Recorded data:

————

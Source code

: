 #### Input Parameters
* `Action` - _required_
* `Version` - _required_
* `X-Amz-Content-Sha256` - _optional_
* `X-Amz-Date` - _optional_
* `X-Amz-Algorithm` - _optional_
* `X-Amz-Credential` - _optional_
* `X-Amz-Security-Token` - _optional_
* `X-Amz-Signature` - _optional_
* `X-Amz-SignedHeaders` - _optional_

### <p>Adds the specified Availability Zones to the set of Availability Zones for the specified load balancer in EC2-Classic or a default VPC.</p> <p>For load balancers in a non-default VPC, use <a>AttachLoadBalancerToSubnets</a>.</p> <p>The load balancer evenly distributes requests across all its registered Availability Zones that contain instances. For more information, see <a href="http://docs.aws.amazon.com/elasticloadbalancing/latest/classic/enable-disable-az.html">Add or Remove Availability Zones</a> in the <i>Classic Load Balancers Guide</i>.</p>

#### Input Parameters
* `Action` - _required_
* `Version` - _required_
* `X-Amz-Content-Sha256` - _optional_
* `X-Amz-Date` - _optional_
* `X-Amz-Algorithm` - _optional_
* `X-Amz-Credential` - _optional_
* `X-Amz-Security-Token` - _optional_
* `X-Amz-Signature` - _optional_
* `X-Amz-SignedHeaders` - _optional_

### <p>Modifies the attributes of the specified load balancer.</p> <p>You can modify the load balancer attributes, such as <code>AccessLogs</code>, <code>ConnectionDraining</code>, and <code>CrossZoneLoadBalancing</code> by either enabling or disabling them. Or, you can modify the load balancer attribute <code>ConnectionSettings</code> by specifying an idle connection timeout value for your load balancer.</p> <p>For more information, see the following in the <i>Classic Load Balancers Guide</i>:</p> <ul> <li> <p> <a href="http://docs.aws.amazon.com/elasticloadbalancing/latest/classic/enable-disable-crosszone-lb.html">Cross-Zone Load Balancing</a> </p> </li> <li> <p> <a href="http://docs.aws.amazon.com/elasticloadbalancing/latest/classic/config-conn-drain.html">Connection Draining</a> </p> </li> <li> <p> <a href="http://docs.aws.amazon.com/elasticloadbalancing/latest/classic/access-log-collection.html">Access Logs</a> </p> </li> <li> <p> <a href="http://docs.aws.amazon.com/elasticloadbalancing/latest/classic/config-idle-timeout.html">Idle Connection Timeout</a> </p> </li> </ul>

————

Find the lines in the entries above where "Input" occurs, and copy each of them.

# [Task solution]
: #### Input Parameters
#### Input Parameters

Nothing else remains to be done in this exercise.